Dorothy Marr tugs at the fabric, lines it up, glances at the spool of thread, presses the pedal, and ree-ree-ree-ree-ree-ree.

“I know that, Mother,” Frangie Marr says. “But you can’t pay the bills on your own. We’ll end up in the street if I don’t.”

Just about eighteen hundred miles east and a little south of Gedwell Falls, eighteen-year-old Frangie Marr sits with her mother on the screened porch where her mother hauls her battered sewing machine on hot, humid nights like this.

The screens have been torn and patched and torn again, and the mosquitoes have memorized every last one of the holes. Unseasonably warm weather has released the insects from their slumber, and Frangie slaps one that lands on her arm, leaving a spot of her own blood that she flicks away.

She’s a tiny thing, Frangie Marr, that’s what people always say about her and have since she was twelve. Her adolescent growth spurt came late and petered out early. Until age fourteen she’d been just four foot ten. Now she is five foot one—if she cheats a bit and sort of lifts herself up in her shoes.

Her mother presses the pedal on the sewing machine and runs a dozen stitches. The rabbity sound of the machine has always been part of Frangie’s life, though it used to be slower before they had electricity and the machine was foot-powered.

“You should get some sleep, Mother.” Frangie is tired of this conversation; she’s had it before. Each time her mother tells her she doesn’t have to go, and each time Frangie says she does. It feels like her mother is pushing off the responsibility, like she wants to be able to say, I told her not to go. Maybe Frangie’s being unfair thinking that, but she feels what she feels.

“Can’t sleep, sweetie, you know I have to get this dress done for tomorrow morning. You know Miss Ellie.”

“Oh, I know Miss Ellie,” Frangie says. “That is one complaining white woman.” This is safer territory for conversation. Frangie complains about her mother’s customers, and her mother in turn says things like, “Oh, she’s not so bad, ” or “Well, she has her ways.

Sure enough: “She’s all right,” Dorothy Marr says with tolerant smile. “At least she pays on time. And she had that ham sent around for Easter.”

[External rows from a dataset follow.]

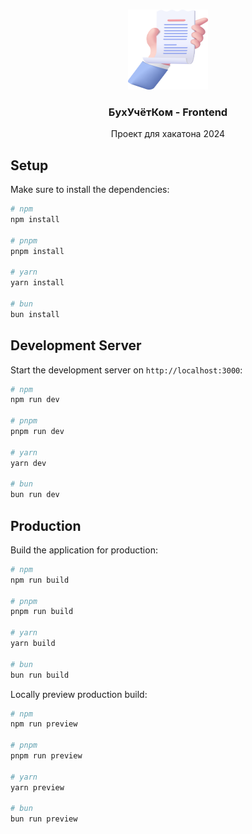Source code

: <br />
<p align="center">
   <a href="https://github.com/StarPandaBeg/lulz-team-frontend">
    <img src=".github/logo.png" alt="Logo" width="128" height="128" />
   </a>

   <h3 align="center">БухУчётКом - Frontend</h3>

   <p align="center">
    Проект для хакатона 2024</b>
   </p>
</p>



## Setup

Make sure to install the dependencies:

```bash
# npm
npm install

# pnpm
pnpm install

# yarn
yarn install

# bun
bun install
```

## Development Server

Start the development server on `http://localhost:3000`:

```bash
# npm
npm run dev

# pnpm
pnpm run dev

# yarn
yarn dev

# bun
bun run dev
```

## Production

Build the application for production:

```bash
# npm
npm run build

# pnpm
pnpm run build

# yarn
yarn build

# bun
bun run build
```

Locally preview production build:

```bash
# npm
npm run preview

# pnpm
pnpm run preview

# yarn
yarn preview

# bun
bun run preview
```
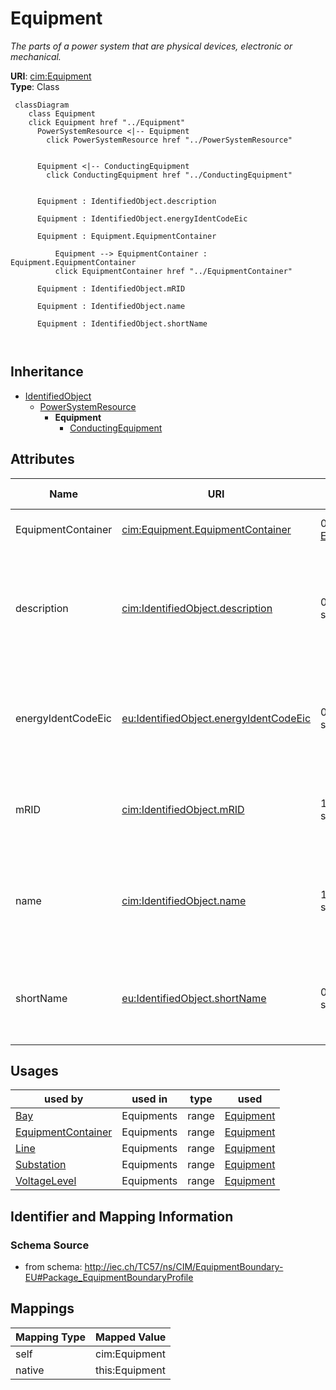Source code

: # Equipment


_The parts of a power system that are physical devices, electronic or mechanical._





**URI**: [cim:Equipment](http://iec.ch/TC57/CIM100#Equipment)<br />
**Type**: Class




```mermaid
 classDiagram
    class Equipment
    click Equipment href "../Equipment"
      PowerSystemResource <|-- Equipment
        click PowerSystemResource href "../PowerSystemResource"
      

      Equipment <|-- ConductingEquipment
        click ConductingEquipment href "../ConductingEquipment"
      
      
      Equipment : IdentifiedObject.description
        
      Equipment : IdentifiedObject.energyIdentCodeEic
        
      Equipment : Equipment.EquipmentContainer
        
          Equipment --> EquipmentContainer : Equipment.EquipmentContainer
          click EquipmentContainer href "../EquipmentContainer"
        
      Equipment : IdentifiedObject.mRID
        
      Equipment : IdentifiedObject.name
        
      Equipment : IdentifiedObject.shortName
        
      
```





## Inheritance
* [IdentifiedObject](IdentifiedObject.md)
    * [PowerSystemResource](PowerSystemResource.md)
        * **Equipment**
            * [ConductingEquipment](ConductingEquipment.md)



## Attributes


| Name | URI | Cardinality and Range | Description | Inheritance |
| ---  | --- | --- | --- | --- |
| EquipmentContainer | [cim:Equipment.EquipmentContainer](http://iec.ch/TC57/CIM100#Equipment.EquipmentContainer) | 0..1 <br />  [EquipmentContainer](EquipmentContainer.md)  | Container of this equipment | direct |
| description | [cim:IdentifiedObject.description](http://iec.ch/TC57/CIM100#IdentifiedObject.description) | 0..1 <br />  string  | The description is a free human readable text describing or naming the object | [IdentifiedObject](IdentifiedObject.md) |
| energyIdentCodeEic | [eu:IdentifiedObject.energyIdentCodeEic](http://iec.ch/TC57/CIM100-European#IdentifiedObject.energyIdentCodeEic) | 0..1 <br />  string  | The attribute is used for an exchange of the EIC code (Energy identification ... | [IdentifiedObject](IdentifiedObject.md) |
| mRID | [cim:IdentifiedObject.mRID](http://iec.ch/TC57/CIM100#IdentifiedObject.mRID) | 1 <br />  string  | Master resource identifier issued by a model authority | [IdentifiedObject](IdentifiedObject.md) |
| name | [cim:IdentifiedObject.name](http://iec.ch/TC57/CIM100#IdentifiedObject.name) | 1 <br />  string  | The name is any free human readable and possibly non unique text naming the o... | [IdentifiedObject](IdentifiedObject.md) |
| shortName | [eu:IdentifiedObject.shortName](http://iec.ch/TC57/CIM100-European#IdentifiedObject.shortName) | 0..1 <br />  string  | The attribute is used for an exchange of a human readable short name with len... | [IdentifiedObject](IdentifiedObject.md) |





## Usages

| used by | used in | type | used |
| ---  | --- | --- | --- |
| [Bay](Bay.md) | Equipments | range | [Equipment](Equipment.md) |
| [EquipmentContainer](EquipmentContainer.md) | Equipments | range | [Equipment](Equipment.md) |
| [Line](Line.md) | Equipments | range | [Equipment](Equipment.md) |
| [Substation](Substation.md) | Equipments | range | [Equipment](Equipment.md) |
| [VoltageLevel](VoltageLevel.md) | Equipments | range | [Equipment](Equipment.md) |






## Identifier and Mapping Information







### Schema Source


* from schema: http://iec.ch/TC57/ns/CIM/EquipmentBoundary-EU#Package_EquipmentBoundaryProfile





## Mappings

| Mapping Type | Mapped Value |
| ---  | ---  |
| self | cim:Equipment |
| native | this:Equipment |




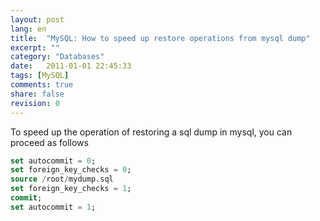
 ```yaml
---
layout: post
lang: en
title:  "MySQL: How to speed up restore operations from mysql dump"
excerpt: ""
category: "Databases"
date:   2011-01-01 22:45:33
tags: [MySQL]
comments: true
share: false
revision: 0
---
```


To speed up the operation of restoring a sql dump in mysql, you can proceed as follows

```sql
set autocommit = 0;
set foreign_key_checks = 0;
source /root/mydump.sql
set foreign_key_checks = 1;
commit;
set autocommit = 1;
```

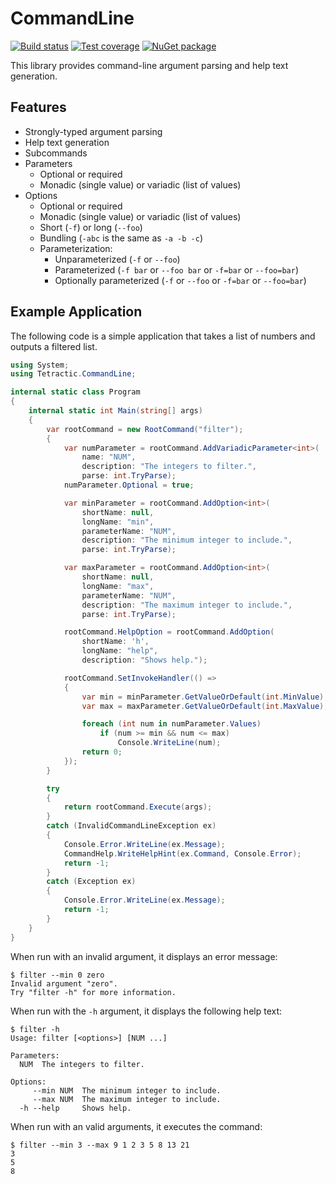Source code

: # CommandLine

[![Build status](https://ci.appveyor.com/api/projects/status/4n204x18tonnh06w/branch/master?svg=true)](https://ci.appveyor.com/project/carlreinke/commandline/branch/master) [![Test coverage](https://codecov.io/gh/Tetractic/CommandLine/branch/master/graph/badge.svg)](https://codecov.io/gh/Tetractic/CommandLine) [![NuGet package](https://img.shields.io/nuget/vpre/Tetractic.CommandLine?logo=nuget)](https://www.nuget.org/packages/Tetractic.CommandLine/)

This library provides command-line argument parsing and help text generation.

## Features

 * Strongly-typed argument parsing
 * Help text generation
 * Subcommands
 * Parameters
   * Optional or required
   * Monadic (single value) or variadic (list of values)
 * Options
   * Optional or required
   * Monadic (single value) or variadic (list of values)
   * Short (`-f`) or long (`--foo`)
   * Bundling (`-abc` is the same as `-a -b -c`)
   * Parameterization:
     * Unparameterized (`-f` or `--foo`)
     * Parameterized (`-f bar` or `--foo bar` or `-f=bar` or `--foo=bar`)
     * Optionally parameterized (`-f` or `--foo` or `-f=bar` or `--foo=bar`)

## Example Application

The following code is a simple application that takes a list of numbers and outputs a filtered list.

```C#
using System;
using Tetractic.CommandLine;

internal static class Program
{
    internal static int Main(string[] args)
    {
        var rootCommand = new RootCommand("filter");
        {
            var numParameter = rootCommand.AddVariadicParameter<int>(
                name: "NUM",
                description: "The integers to filter.",
                parse: int.TryParse);
            numParameter.Optional = true;

            var minParameter = rootCommand.AddOption<int>(
                shortName: null,
                longName: "min",
                parameterName: "NUM",
                description: "The minimum integer to include.",
                parse: int.TryParse);

            var maxParameter = rootCommand.AddOption<int>(
                shortName: null,
                longName: "max",
                parameterName: "NUM",
                description: "The maximum integer to include.",
                parse: int.TryParse);

            rootCommand.HelpOption = rootCommand.AddOption(
                shortName: 'h',
                longName: "help",
                description: "Shows help.");

            rootCommand.SetInvokeHandler(() =>
            {
                var min = minParameter.GetValueOrDefault(int.MinValue);
                var max = maxParameter.GetValueOrDefault(int.MaxValue);

                foreach (int num in numParameter.Values)
                    if (num >= min && num <= max)
                        Console.WriteLine(num);
                return 0;
            });
        }

        try
        {
            return rootCommand.Execute(args);
        }
        catch (InvalidCommandLineException ex)
        {
            Console.Error.WriteLine(ex.Message);
            CommandHelp.WriteHelpHint(ex.Command, Console.Error);
            return -1;
        }
        catch (Exception ex)
        {
            Console.Error.WriteLine(ex.Message);
            return -1;
        }
    }
}
```

When run with an invalid argument, it displays an error message:
```console
$ filter --min 0 zero
Invalid argument "zero".
Try "filter -h" for more information.
```

When run with the `-h` argument, it displays the following help text:
```console
$ filter -h
Usage: filter [<options>] [NUM ...]

Parameters:
  NUM  The integers to filter.

Options:
     --min NUM  The minimum integer to include.
     --max NUM  The maximum integer to include.
  -h --help     Shows help.
```

When run with an valid arguments, it executes the command:
```console
$ filter --min 3 --max 9 1 2 3 5 8 13 21
3
5
8
```
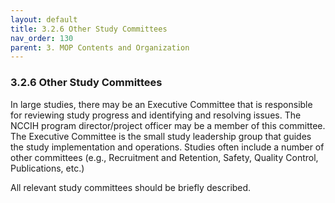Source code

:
 ```yaml
---
layout: default
title: 3.2.6 Other Study Committees
nav_order: 130
parent: 3. MOP Contents and Organization
---
```


### 3.2.6 Other Study Committees

In large studies, there may be an Executive Committee that is
responsible for reviewing study progress and identifying and resolving
issues. The NCCIH program director/project officer may be a member of
this committee. The Executive Committee is the small study leadership
group that guides the study implementation and operations. Studies often
include a number of other committees (e.g., Recruitment and Retention,
Safety, Quality Control, Publications, etc.)

All relevant study committees should be briefly described.


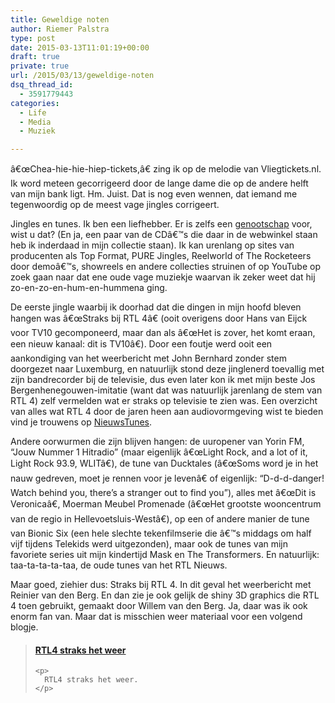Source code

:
 ```yaml
---
title: Geweldige noten
author: Riemer Palstra
type: post
date: 2015-03-13T11:01:19+00:00
draft: true
private: true
url: /2015/03/13/geweldige-noten
dsq_thread_id:
  - 3591779443
categories:
  - Life
  - Media
  - Muziek

---
```

â€œChea-hie-hie-hiep-tickets,â€ zing ik op de melodie van Vliegtickets.nl. Ik word meteen gecorrigeerd door de lange dame die op de andere helft van mijn bank ligt. Hm. Juist. Dat is nog even wennen, dat iemand me tegenwoordig op de meest vage jingles corrigeert.

Jingles en tunes. Ik ben een liefhebber. Er is zelfs een [genootschap][1] voor, wist u dat? (En ja, een paar van de CDâ€™s die daar in de webwinkel staan heb ik inderdaad in mijn collectie staan). Ik kan urenlang op sites van producenten als Top Format, PURE Jingles, Reelworld of The Rocketeers door demoâ€™s, showreels en andere collecties struinen of op YouTube op zoek gaan naar dat ene oude vage muziekje waarvan ik zeker weet dat hij zo-en-zo-en-hum-en-hummena ging.

De eerste jingle waarbij ik doorhad dat die dingen in mijn hoofd bleven hangen was â€œStraks bij RTL 4â€ (ooit overigens door Hans van Eijck voor TV10 gecomponeerd, maar dan als â€œHet is zover, het komt eraan, een nieuw kanaal: dit is TV10â€). Door een foutje werd ooit een aankondiging van het weerbericht met John Bernhard zonder stem doorgezet naar Luxemburg, en natuurlijk stond deze jinglenerd toevallig met zijn bandrecorder bij de televisie, dus even later kon ik met mijn beste Jos Bergenhenegouwen-imitatie (want dat was natuurlijk jarenlang de stem van RTL 4) zelf vermelden wat er straks op televisie te zien was. Een overzicht van alles wat RTL 4 door de jaren heen aan audiovormgeving wist te bieden vind je trouwens op [NieuwsTunes][2].

Andere oorwurmen die zijn blijven hangen: de uuropener van Yorin FM, &#8220;Jouw Nummer 1 Hitradio&#8221; (maar eigenlijk â€œLight Rock, and a lot of it, Light Rock 93.9, WLITâ€), de tune van Ducktales (â€œSoms word je in het nauw gedreven, moet je rennen voor je levenâ€ of eigenlijk: &#8220;D-d-d-danger! Watch behind you, there&#8217;s a stranger out to find you&#8221;), alles met â€œDit is Veronicaâ€, Moerman Meubel Promenade (â€œHet grootste wooncentrum van de regio in Hellevoetsluis-Westâ€), op een of andere manier de tune van Bionic Six (een hele slechte tekenfilmserie die â€™s middags om half vijf tijdens Telekids werd uitgezonden), maar ook de tunes van mijn favoriete series uit mijn kindertijd Mask en The Transformers. En natuurlijk: taa-ta-ta-ta-taa, de oude tunes van het RTL Nieuws.

Maar goed, ziehier dus: Straks bij RTL 4. In dit geval het weerbericht met Reinier van den Berg. En dan zie je ook gelijk de shiny 3D graphics die RTL 4 toen gebruikt, gemaakt door Willem van den Berg. Ja, daar was ik ook enorm fan van. Maar dat is misschien weer materiaal voor een volgend blogje.

<div class="jetpack-video-wrapper">
  <blockquote class="embedly-card" data-card-controls="1" data-card-align="center" data-card-theme="light" data-card-key="73889b54693b4545a951fdf7237318d2">
    <h4>
      <a href="http://www.youtube.com/watch?v=ouF8PZnQxjU">RTL4 straks het weer</a>
    </h4>
    
    <p>
      RTL4 straks het weer.
    </p>
  </blockquote>
  
  <p>
    </div>

 [1]: http://www.jingleweb.nl/
 [2]: http://www.nieuwstunes.nl/articles/special-25-jaar-rtl4-25-jaar-baanbrekende-vormgeving/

Yes, she pays on time, and when Frangie was younger Miss Ellie would rub her head and say, “Need me some pickaninny juju.”

Frangie despised that and despised the woman. If she’d actually had any juju she’d have used it for her family or for herself, not transferred it to a skinny, mouse-haired, flint-eyed white woman. When Miss Ellie wasn’t rubbing Frangie’s head for luck she was making remarks like, “I reckon I could scour my pans bright with that brushy Nigra hair of yours.”

At times like that Frangie’s mother would press her lips tight into something that was not quite a smile, but not a readable expression of disapproval either. One did not talk back to white folk or object to words like pickaninny or Nigra, no, not even when it was your own daughter being referred to with casual condescension and unearned familiarity.

Maybe it’ll be different in the army.

Frangie raises her glass of barely sweet tea and says, “To getting paid.”

Her mother winces. “I always wanted you to finish school, Frangie. I saw you maybe going to college. Maybe being a doctor. That’s what you’ve been saying since you were four years old.”

“Aren’t a lot of colored doctors around.” Frangie has to say it to show she’s not some silly dreamer. She dreams all right, but she can’t set herself up to look foolish when she fails. That particular dream is for her, just for her, not even for her mother.

“Used to be before the trouble. Used be black doctors, black lawyers, even that old professor.”

“And what happened?” Frangie asks rhetorically. “White folks rioted and burned everything down. All those doctors and lawyers and such left Oklahoma for good.”

“More than twenty years ago,” her mother says. “You weren’t even born.”

“You were though.” Frangie isn’t sure whether or not she should just drop it. She’s overheard whispers at times about what her mother, then just fifteen years old, endured at the hands of the mob.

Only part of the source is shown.